A falta de discernimento e argúcia tanto daqueles milhares de jovens tratados como gado na desastrada feira como de outros milhões que para lá não se dirigiram (por desconhecimento ou constrangimento geográfico) tem nome: idiotice.

Mais do que idiotice confrangedora, os muitos jovens angolanos que teimam em acreditar e confiar nos governos do MPLA, incluindo o actual, revelam um gosto pelo sofrimento e pelo algoz que só pode ser doentio. Trata-se de um problema muito pior que a Síndrome de Estocolmo.

Muitos dos jovens que foram tratados como gado são os mesmos que consideram desnecessário os cidadãos exigirem do Governo e do seu chefe o cumprimento da promessa de 500 000 empregos, feita durante a campanha eleitoral de 2017.

São os mesmos jovens que ao longo dos anos consideraram malucos, aventureiros e suicidas os jovens que, sem qualquer cobertura ou protecção, deram início a um amplo movimento de protestos e combate ao regime apodrecido de José Eduardo e seu MPLA. «Os jovens frustrados» e sem «sucesso nos estudos e no trabalho» continuaram, sozinhos, durante anos a fio, a fazer um percurso que as mordidas de cães, bastonadas, porretadas, bloqueios, demonizações, detenções, prisões, processos judiciais e condenações não conseguiram travar. O tempo, na sua qualidade de juiz supremo, encarregou-se de provar que a luta travada não foi em vão. Hoje, numa altura em que o País é assolado por uma grave crise económico-financeira, os factos revelam o que activistas, manifestantes e outros cidadãos engajados já alertavam no «tempo das vacas gordas»: Angola não é governada com projecto. É um país de brinquedo. Uma mentira civilizacional.

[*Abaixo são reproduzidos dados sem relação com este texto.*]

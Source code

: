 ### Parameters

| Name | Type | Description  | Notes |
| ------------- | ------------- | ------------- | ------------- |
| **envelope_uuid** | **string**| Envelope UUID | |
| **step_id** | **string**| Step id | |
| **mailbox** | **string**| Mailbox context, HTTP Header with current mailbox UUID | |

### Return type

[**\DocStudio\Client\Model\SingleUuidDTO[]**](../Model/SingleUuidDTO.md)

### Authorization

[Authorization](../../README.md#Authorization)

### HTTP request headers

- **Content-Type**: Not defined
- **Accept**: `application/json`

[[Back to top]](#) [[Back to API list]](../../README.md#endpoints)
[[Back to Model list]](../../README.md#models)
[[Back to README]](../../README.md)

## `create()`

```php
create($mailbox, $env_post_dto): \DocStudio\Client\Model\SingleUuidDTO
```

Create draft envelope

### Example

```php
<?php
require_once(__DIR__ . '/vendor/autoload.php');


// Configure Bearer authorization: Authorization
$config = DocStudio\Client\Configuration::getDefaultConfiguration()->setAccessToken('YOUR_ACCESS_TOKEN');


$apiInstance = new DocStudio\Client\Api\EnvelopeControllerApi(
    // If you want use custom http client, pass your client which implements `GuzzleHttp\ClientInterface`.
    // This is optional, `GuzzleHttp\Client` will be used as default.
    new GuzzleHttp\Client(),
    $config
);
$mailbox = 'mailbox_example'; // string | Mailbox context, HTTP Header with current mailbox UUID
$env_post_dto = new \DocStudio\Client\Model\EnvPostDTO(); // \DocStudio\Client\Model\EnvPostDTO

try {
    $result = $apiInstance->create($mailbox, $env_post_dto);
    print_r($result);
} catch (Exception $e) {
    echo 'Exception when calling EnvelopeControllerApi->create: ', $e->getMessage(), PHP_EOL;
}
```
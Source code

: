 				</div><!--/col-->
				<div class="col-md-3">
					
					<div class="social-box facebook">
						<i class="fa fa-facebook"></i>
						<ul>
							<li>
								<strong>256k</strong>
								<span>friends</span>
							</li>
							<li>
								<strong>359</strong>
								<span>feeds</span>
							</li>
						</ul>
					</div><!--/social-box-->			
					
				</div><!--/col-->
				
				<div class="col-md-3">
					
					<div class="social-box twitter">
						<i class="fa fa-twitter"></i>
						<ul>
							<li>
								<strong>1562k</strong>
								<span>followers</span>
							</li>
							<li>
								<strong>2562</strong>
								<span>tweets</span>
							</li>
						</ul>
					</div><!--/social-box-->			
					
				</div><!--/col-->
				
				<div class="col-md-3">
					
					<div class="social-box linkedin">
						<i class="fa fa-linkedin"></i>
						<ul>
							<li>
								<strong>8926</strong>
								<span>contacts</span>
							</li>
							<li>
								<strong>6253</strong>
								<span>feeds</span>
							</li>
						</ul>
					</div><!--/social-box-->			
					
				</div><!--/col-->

A deprimente realidade cívica da juventude angolana é esta: enquanto uns poucos contestam, protestam e empreendem caminhos solucionais, outros – uma vastidão de milhões – limitam-se a cair, a serem pisoteados, feridos, a chorar e a desmaiar.

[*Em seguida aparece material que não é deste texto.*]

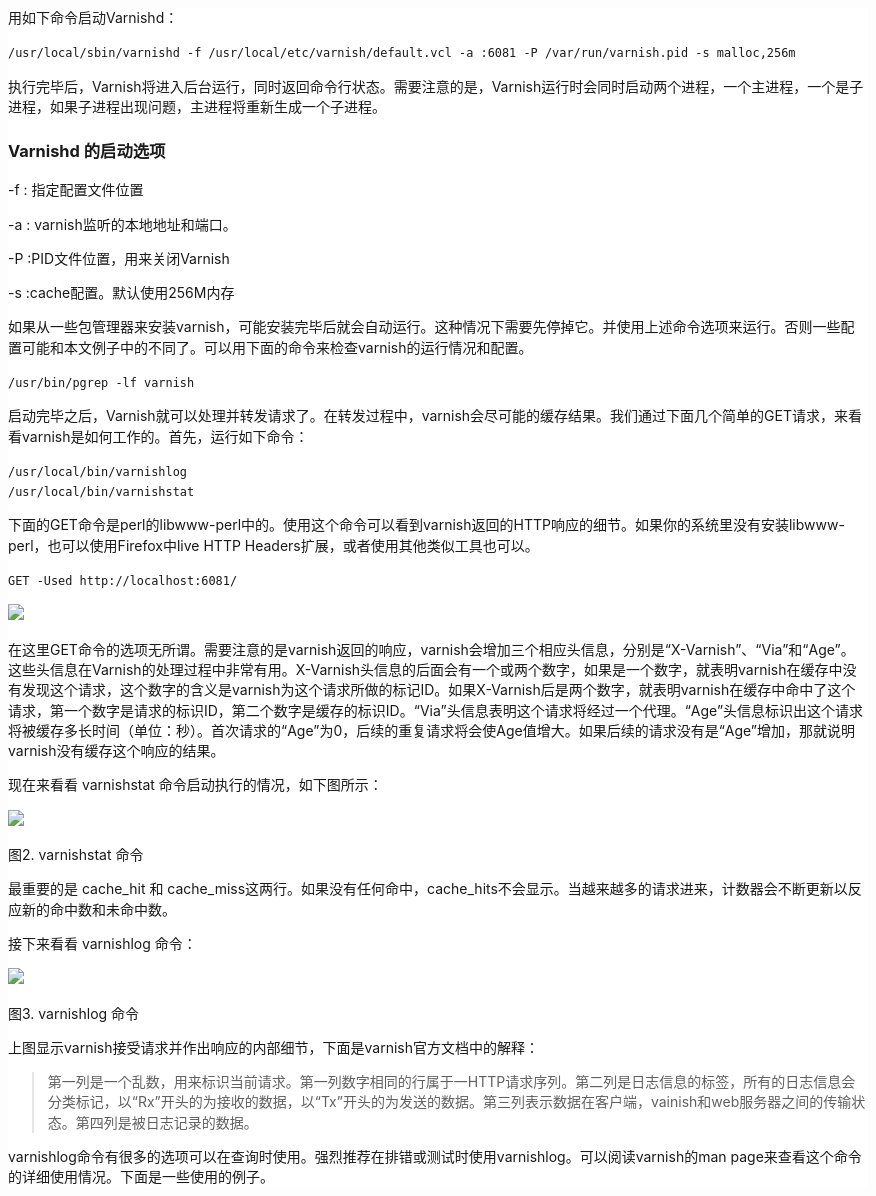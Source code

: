 用如下命令启动Varnishd：

    /usr/local/sbin/varnishd -f /usr/local/etc/varnish/default.vcl -a :6081 -P /var/run/varnish.pid -s malloc,256m

执行完毕后，Varnish将进入后台运行，同时返回命令行状态。需要注意的是，Varnish运行时会同时启动两个进程，一个主进程，一个是子进程，如果子进程出现问题，主进程将重新生成一个子进程。

### Varnishd 的启动选项

-f : 指定配置文件位置

-a : varnish监听的本地地址和端口。

-P :PID文件位置，用来关闭Varnish

-s :cache配置。默认使用256M内存

如果从一些包管理器来安装varnish，可能安装完毕后就会自动运行。这种情况下需要先停掉它。并使用上述命令选项来运行。否则一些配置可能和本文例子中的不同了。可以用下面的命令来检查varnish的运行情况和配置。

    /usr/bin/pgrep -lf varnish

启动完毕之后，Varnish就可以处理并转发请求了。在转发过程中，varnish会尽可能的缓存结果。我们通过下面几个简单的GET请求，来看看varnish是如何工作的。首先，运行如下命令：

    /usr/local/bin/varnishlog
    /usr/local/bin/varnishstat

下面的GET命令是perl的libwww-perl中的。使用这个命令可以看到varnish返回的HTTP响应的细节。如果你的系统里没有安装libwww-perl，也可以使用Firefox中live HTTP Headers扩展，或者使用其他类似工具也可以。

    GET -Used http://localhost:6081/

![](/post-images/2013-06/20080236_hM8L.png)

在这里GET命令的选项无所谓。需要注意的是varnish返回的响应，varnish会增加三个相应头信息，分别是“X-Varnish”、“Via”和“Age”。这些头信息在Varnish的处理过程中非常有用。X-Varnish头信息的后面会有一个或两个数字，如果是一个数字，就表明varnish在缓存中没有发现这个请求，这个数字的含义是varnish为这个请求所做的标记ID。如果X-Varnish后是两个数字，就表明varnish在缓存中命中了这个请求，第一个数字是请求的标识ID，第二个数字是缓存的标识ID。“Via”头信息表明这个请求将经过一个代理。“Age”头信息标识出这个请求将被缓存多长时间（单位：秒）。首次请求的“Age”为0，后续的重复请求将会使Age值增大。如果后续的请求没有是“Age”增加，那就说明varnish没有缓存这个响应的结果。

现在来看看 varnishstat 命令启动执行的情况，如下图所示：

![](/post-images/2013-06/20080237_w5ic.png)

图2. varnishstat 命令

最重要的是 cache\_hit 和 cache\_miss这两行。如果没有任何命中，cache\_hits不会显示。当越来越多的请求进来，计数器会不断更新以反应新的命中数和未命中数。

接下来看看 varnishlog 命令：

![](/post-images/2013-06/20080238_inKm.png)

图3. varnishlog 命令

上图显示varnish接受请求并作出响应的内部细节，下面是varnish官方文档中的解释：

> 第一列是一个乱数，用来标识当前请求。第一列数字相同的行属于一HTTP请求序列。第二列是日志信息的标签，所有的日志信息会分类标记，以“Rx”开头的为接收的数据，以“Tx”开头的为发送的数据。第三列表示数据在客户端，vainish和web服务器之间的传输状态。第四列是被日志记录的数据。

varnishlog命令有很多的选项可以在查询时使用。强烈推荐在排错或测试时使用varnishlog。可以阅读varnish的man page来查看这个命令的详细使用情况。下面是一些使用的例子。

Será que os jovens maltratados na fracassada feira e muitos outros aprenderam ou já conseguiram perceber que não devem continuar a ser idiotas úteis, masoquistas e cúmplices das desfaçatezes dos governos do partido delinquente? Apesar da dura experiência, os jovens ainda acreditam que com o MPLA no poder, Angola tem futuro?

Nos últimos dias, determinados observadores da realidade sociopolítica angolana e activistas têm feito afirmações que basicamente questionam a sanidade da generalidade dos Angolanos. Enquanto uns têm dito que «esse povo merece sofrer mais» ou que «esse povo só merece mesmo sofrer», outros, mais resignados, têm dito que «temos de nos perguntar se lutar por esse povo vale mesmo a pena».

Para mim, mais importante do que discordar ou concordar com tais asserções fortes, é compreender os sentimentos de revolta dos seus autores.

A minha posição é continuar(mos) a desenvolver as diversas lutas cívicas e políticas necessárias à mudança estrutural do quadro.

Projecto uma Angola de daqui a 25, 50 ou 100 anos. É uma luta de longo prazo, a ser continuada pelas próximas gerações. É preferível continuar a peleja a desistir por causa de uma franja considerável da juventude que se revela insistentemente idiota, masoquista e cúmplice da sua própria tragédia e da má governação.